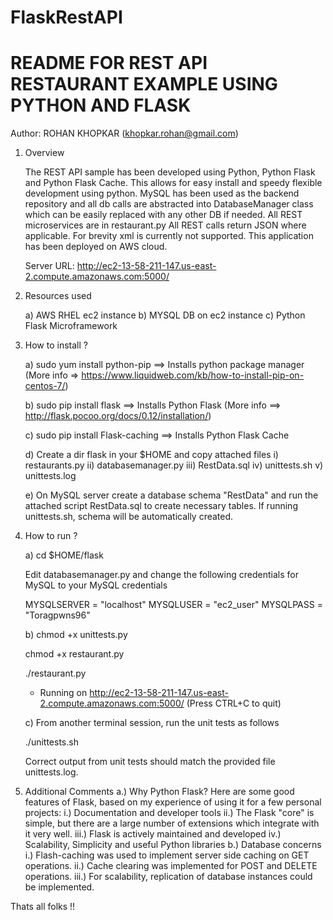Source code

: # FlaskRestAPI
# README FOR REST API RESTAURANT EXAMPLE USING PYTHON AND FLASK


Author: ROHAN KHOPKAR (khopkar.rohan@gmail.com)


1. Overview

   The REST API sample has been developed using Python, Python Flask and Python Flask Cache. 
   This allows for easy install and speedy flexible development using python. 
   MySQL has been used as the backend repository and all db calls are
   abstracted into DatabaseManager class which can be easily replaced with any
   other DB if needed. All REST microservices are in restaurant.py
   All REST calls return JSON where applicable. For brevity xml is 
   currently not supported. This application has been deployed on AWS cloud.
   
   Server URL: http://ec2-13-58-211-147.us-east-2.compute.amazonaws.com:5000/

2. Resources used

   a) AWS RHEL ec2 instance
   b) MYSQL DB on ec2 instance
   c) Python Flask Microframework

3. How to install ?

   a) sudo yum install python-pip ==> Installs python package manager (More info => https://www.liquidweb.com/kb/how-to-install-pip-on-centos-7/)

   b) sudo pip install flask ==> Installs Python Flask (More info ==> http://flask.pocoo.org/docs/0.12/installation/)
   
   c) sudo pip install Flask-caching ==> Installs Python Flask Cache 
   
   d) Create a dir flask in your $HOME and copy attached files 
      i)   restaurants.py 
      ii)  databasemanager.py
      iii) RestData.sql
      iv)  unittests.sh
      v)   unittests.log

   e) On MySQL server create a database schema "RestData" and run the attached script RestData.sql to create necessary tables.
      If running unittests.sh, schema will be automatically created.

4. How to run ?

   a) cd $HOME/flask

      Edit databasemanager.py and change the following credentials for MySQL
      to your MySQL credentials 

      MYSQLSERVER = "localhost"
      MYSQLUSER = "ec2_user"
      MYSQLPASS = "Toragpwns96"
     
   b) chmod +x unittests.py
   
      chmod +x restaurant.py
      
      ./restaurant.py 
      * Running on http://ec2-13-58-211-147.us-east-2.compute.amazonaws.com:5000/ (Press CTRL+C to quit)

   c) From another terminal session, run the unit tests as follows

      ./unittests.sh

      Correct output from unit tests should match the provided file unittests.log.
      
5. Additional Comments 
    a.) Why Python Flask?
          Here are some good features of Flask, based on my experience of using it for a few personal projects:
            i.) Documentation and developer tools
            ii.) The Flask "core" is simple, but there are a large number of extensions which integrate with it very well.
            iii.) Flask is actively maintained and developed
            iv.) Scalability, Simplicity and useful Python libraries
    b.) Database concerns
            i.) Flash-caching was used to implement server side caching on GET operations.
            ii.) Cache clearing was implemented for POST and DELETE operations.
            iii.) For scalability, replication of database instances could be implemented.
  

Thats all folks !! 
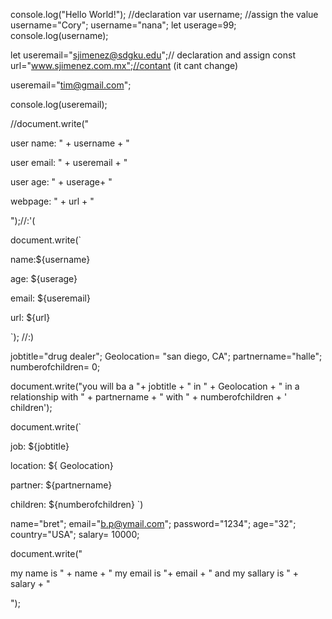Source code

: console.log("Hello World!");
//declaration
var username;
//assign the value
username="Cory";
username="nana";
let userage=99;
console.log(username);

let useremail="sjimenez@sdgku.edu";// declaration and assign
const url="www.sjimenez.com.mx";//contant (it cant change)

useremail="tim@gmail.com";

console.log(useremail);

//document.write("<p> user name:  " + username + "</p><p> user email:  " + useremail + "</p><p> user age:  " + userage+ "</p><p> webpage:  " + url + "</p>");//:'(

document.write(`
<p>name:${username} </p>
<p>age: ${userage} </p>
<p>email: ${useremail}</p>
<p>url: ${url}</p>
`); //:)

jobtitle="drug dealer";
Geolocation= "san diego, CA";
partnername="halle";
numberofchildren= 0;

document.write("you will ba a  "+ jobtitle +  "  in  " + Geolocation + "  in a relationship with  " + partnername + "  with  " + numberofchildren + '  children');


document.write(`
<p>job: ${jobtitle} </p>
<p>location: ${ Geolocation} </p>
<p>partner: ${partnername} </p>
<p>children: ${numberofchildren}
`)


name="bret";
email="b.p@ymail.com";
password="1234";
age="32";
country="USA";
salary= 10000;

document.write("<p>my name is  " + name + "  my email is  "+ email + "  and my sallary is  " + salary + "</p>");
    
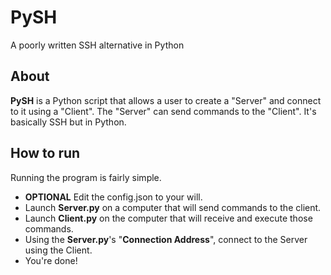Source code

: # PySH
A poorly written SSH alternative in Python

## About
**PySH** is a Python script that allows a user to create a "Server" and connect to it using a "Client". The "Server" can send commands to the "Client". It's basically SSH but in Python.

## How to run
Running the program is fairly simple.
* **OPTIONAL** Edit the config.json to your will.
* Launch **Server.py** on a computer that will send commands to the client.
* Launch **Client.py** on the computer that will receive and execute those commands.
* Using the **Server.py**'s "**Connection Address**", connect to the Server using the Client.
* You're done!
== == ==
■ Task
Pictures included in the data should be dropped; everything else must be repeated exactly.

■ Response below
Source code

: # FlaskRestAPI
# README FOR REST API RESTAURANT EXAMPLE USING PYTHON AND FLASK


Author: ROHAN KHOPKAR (khopkar.rohan@gmail.com)


1. Overview

   The REST API sample has been developed using Python, Python Flask and Python Flask Cache. 
   This allows for easy install and speedy flexible development using python. 
   MySQL has been used as the backend repository and all db calls are
   abstracted into DatabaseManager class which can be easily replaced with any
   other DB if needed. All REST microservices are in restaurant.py
   All REST calls return JSON where applicable. For brevity xml is 
   currently not supported. This application has been deployed on AWS cloud.
   
   Server URL: http://ec2-13-58-211-147.us-east-2.compute.amazonaws.com:5000/

2. Resources used

   a) AWS RHEL ec2 instance
   b) MYSQL DB on ec2 instance
   c) Python Flask Microframework

3. How to install ?

   a) sudo yum install python-pip ==> Installs python package manager (More info => https://www.liquidweb.com/kb/how-to-install-pip-on-centos-7/)

   b) sudo pip install flask ==> Installs Python Flask (More info ==> http://flask.pocoo.org/docs/0.12/installation/)
   
   c) sudo pip install Flask-caching ==> Installs Python Flask Cache 
   
   d) Create a dir flask in your $HOME and copy attached files 
      i)   restaurants.py 
      ii)  databasemanager.py
      iii) RestData.sql
      iv)  unittests.sh
      v)   unittests.log

   e) On MySQL server create a database schema "RestData" and run the attached script RestData.sql to create necessary tables.
      If running unittests.sh, schema will be automatically created.

4. How to run ?

   a) cd $HOME/flask

      Edit databasemanager.py and change the following credentials for MySQL
      to your MySQL credentials 

      MYSQLSERVER = "localhost"
      MYSQLUSER = "ec2_user"
      MYSQLPASS = "Toragpwns96"
     
   b) chmod +x unittests.py
   
      chmod +x restaurant.py
      
      ./restaurant.py 
      * Running on http://ec2-13-58-211-147.us-east-2.compute.amazonaws.com:5000/ (Press CTRL+C to quit)

   c) From another terminal session, run the unit tests as follows

      ./unittests.sh

      Correct output from unit tests should match the provided file unittests.log.
      
5. Additional Comments 
    a.) Why Python Flask?
          Here are some good features of Flask, based on my experience of using it for a few personal projects:
            i.) Documentation and developer tools
            ii.) The Flask "core" is simple, but there are a large number of extensions which integrate with it very well.
            iii.) Flask is actively maintained and developed
            iv.) Scalability, Simplicity and useful Python libraries
    b.) Database concerns
            i.) Flash-caching was used to implement server side caching on GET operations.
            ii.) Cache clearing was implemented for POST and DELETE operations.
            iii.) For scalability, replication of database instances could be implemented.
  

Thats all folks !! 
Source code

: console.log("Hello World!");
//declaration
var username;
//assign the value
username="Cory";
username="nana";
let userage=99;
console.log(username);

let useremail="sjimenez@sdgku.edu";// declaration and assign
const url="www.sjimenez.com.mx";//contant (it cant change)

useremail="tim@gmail.com";

console.log(useremail);

//document.write("<p> user name:  " + username + "</p><p> user email:  " + useremail + "</p><p> user age:  " + userage+ "</p><p> webpage:  " + url + "</p>");//:'(

document.write(`
<p>name:${username} </p>
<p>age: ${userage} </p>
<p>email: ${useremail}</p>
<p>url: ${url}</p>
`); //:)

jobtitle="drug dealer";
Geolocation= "san diego, CA";
partnername="halle";
numberofchildren= 0;

document.write("you will ba a  "+ jobtitle +  "  in  " + Geolocation + "  in a relationship with  " + partnername + "  with  " + numberofchildren + '  children');


document.write(`
<p>job: ${jobtitle} </p>
<p>location: ${ Geolocation} </p>
<p>partner: ${partnername} </p>
<p>children: ${numberofchildren}
`)


name="bret";
email="b.p@ymail.com";
password="1234";
age="32";
country="USA";
salary= 10000;

document.write("<p>my name is  " + name + "  my email is  "+ email + "  and my sallary is  " + salary + "</p>");
    
Source code

: # PySH
A poorly written SSH alternative in Python

## About
**PySH** is a Python script that allows a user to create a "Server" and connect to it using a "Client". The "Server" can send commands to the "Client". It's basically SSH but in Python.

## How to run
Running the program is fairly simple.
* **OPTIONAL** Edit the config.json to your will.
* Launch **Server.py** on a computer that will send commands to the client.
* Launch **Client.py** on the computer that will receive and execute those commands.
* Using the **Server.py**'s "**Connection Address**", connect to the Server using the Client.
* You're done!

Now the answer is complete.